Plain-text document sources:

##########

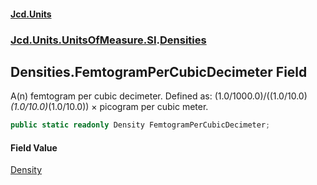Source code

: #### [Jcd.Units](index.md 'index')
### [Jcd.Units.UnitsOfMeasure.SI](Jcd.Units.UnitsOfMeasure.SI.md 'Jcd.Units.UnitsOfMeasure.SI').[Densities](Densities.md 'Jcd.Units.UnitsOfMeasure.SI.Densities')

## Densities.FemtogramPerCubicDecimeter Field

A(n) femtogram per cubic decimeter. Defined as: (1.0/1000.0)/((1.0/10.0)*(1.0/10.0)*(1.0/10.0)) × picogram per cubic meter.

```csharp
public static readonly Density FemtogramPerCubicDecimeter;
```

#### Field Value
[Density](Density.md 'Jcd.Units.UnitTypes.Density')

##########

**Problem details**
Where a line of the entries contains the word "Field", copy that line.

**Exercise solution**
## Densities.FemtogramPerCubicDecimeter Field
#### Field Value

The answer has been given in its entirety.